The scandal surrounding News International executives has brought to the fore a number of issues that accountants face day-in and day-out: how to deal with strong personalities and difficult situations, explains Jack Downton.
One can only imagine the temperature of the meetings that have been taking place internally and with external advisers at News International as executives try to piece together what occurred in the past and agree on a strategy for the future. While it is (hopefully) rare that accountants are required to deal with suspected illegal activity, confronting thorny issues, dealing with dominating personalities in meetings and handling angry clients or colleagues is not.
The first lesson that the Murdoch example teaches us is that the truth will come out eventually. Whether as a result of tenacious (honest) journalism, or increased transparency as a result of digital communications, whatever unpleasantness you try to bury will find a way to the surface. It is far better to be straight about bad news right from the start.
Coming clean about a mistake, informing a client about a change in personnel, or breaking the news about a poor result is like holding a hand grenade. Tossing it from one hand to the other in front of the client or the board, and trying to lead into the topic in a disingenuous way, won’t stop it exploding. You demonstrate greater integrity by tossing the grenade in an up-front and honest way, and then working hard to pick-up the pieces.
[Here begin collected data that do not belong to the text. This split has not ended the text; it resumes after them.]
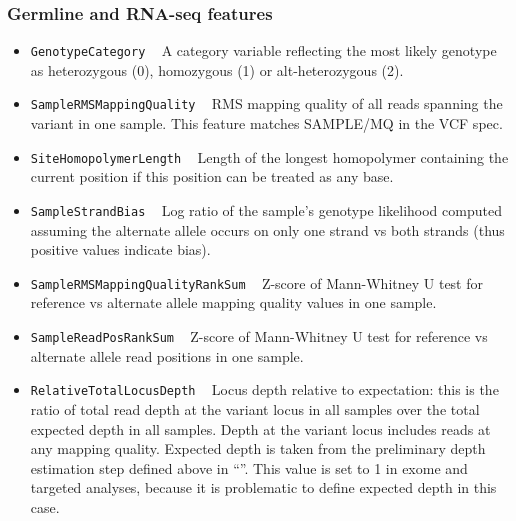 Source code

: \documentclass{article}
\begin{document}
\subsubsection{Germline and RNA-seq features}
\begin{itemize}

    \item \texttt{GenotypeCategory} ~ A category variable reflecting the most likely genotype as heterozygous (0), homozygous (1) or alt-heterozygous (2).

    \item \texttt{SampleRMSMappingQuality} ~ RMS mapping quality of all reads spanning the variant in one sample. This feature matches SAMPLE/MQ in the VCF spec.

    \item \texttt{SiteHomopolymerLength} ~ Length of the longest homopolymer containing the current position if this position can be treated as any base.

    \item \texttt{SampleStrandBias} ~ Log ratio of the sample's genotype likelihood computed assuming the alternate allele occurs on only one strand vs both strands (thus positive values indicate bias).

    \item \texttt{SampleRMSMappingQualityRankSum} ~ Z-score of Mann-Whitney U test for reference vs alternate allele mapping quality values in one sample.

    \item \texttt{SampleReadPosRankSum} ~ Z-score of Mann-Whitney U test for reference vs alternate allele read positions in one sample.

    \item \texttt{RelativeTotalLocusDepth} ~ Locus depth relative to expectation: this is the ratio of total read depth at the variant locus in all samples over the total expected depth in all samples. Depth at the variant locus includes reads at any mapping quality. Expected depth is taken from the preliminary depth estimation step defined above in ``''. This value is set to 1 in exome and targeted analyses, because it is problematic to define expected depth in this case.


\end{itemize}
\end{document}
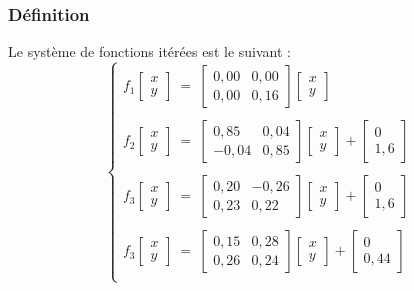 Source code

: \documentclass[a4paper,10pt]{report}
\begin{document}
\subsubsection{Définition}
Le système de fonctions itérées est le suivant :
\begin{equation}
\left\lbrace
\begin{array}{l}
f_1\left[ \begin{array}{c} x \\ y \end{array} \right]\ = \ \left[ \begin{array}{cc} 0,00 & 0,00 \\ 0,00 & 0,16 \end{array} \right] \left[ \begin{array}{c} x \\ y \end{array} \right]\\
\\
f_2\left[ \begin{array}{c} x \\ y \end{array} \right]\ = \ \left[ \begin{array}{cc} 0,85 & 0,04 \\ -0,04 & 0,85 \end{array} \right] \left[ \begin{array}{c} x \\ y \end{array} \right] + \left[ \begin{array}{l} 0 \\ 1,6 \end{array} \right] \\
\\
f_3\left[ \begin{array}{c} x \\ y \end{array} \right]\ = \ \left[ \begin{array}{cc} 0,20 & -0,26 \\ 0,23 & 0,22 \end{array} \right] \left[ \begin{array}{c} x \\ y \end{array} \right] + \left[ \begin{array}{l} 0 \\ 1,6 \end{array} \right] \\
\\
f_3\left[ \begin{array}{c} x \\ y \end{array} \right]\ = \ \left[ \begin{array}{cc} 0,15 & 0,28 \\ 0,26 & 0,24 \end{array} \right] \left[ \begin{array}{c} x \\ y \end{array} \right] + \left[ \begin{array}{l} 0 \\ 0,44 \end{array} \right] \\

\end{array}
\end{equation}
\end{document}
If you try to hide facts or lie, then very often your body language will throw doubt on the logic of what you say, undermining your arguments and creating subconscious uneasiness in the minds of your audience.
How to deal with the aftermath?
People are going to be angry. The best way to deal with anger is to listen, listen hard and let the other person talk. Very often people are angry because they don’t feel listened to, heard or understood. This is frequently the case with a declining client-adviser relationship.
Entering the discussion with your pre-arranged solution too early can actually make things worse. Be quiet, show you are interested and are genuinely trying to understand their point of view. Don’t argue or interrupt defensively, let the person give full vent to their feelings. Demonstrate your interest by asking questions. Show you are listening by making eye contact, nodding, and grunting: “I see…yes…hmm”. Don’t formulate your answer until the other person has stopped talking. This is often difficult for accountants, particularly in practice, who want to be seen to be advising their clients, or who see asking questions as an admission that they lack knowledge.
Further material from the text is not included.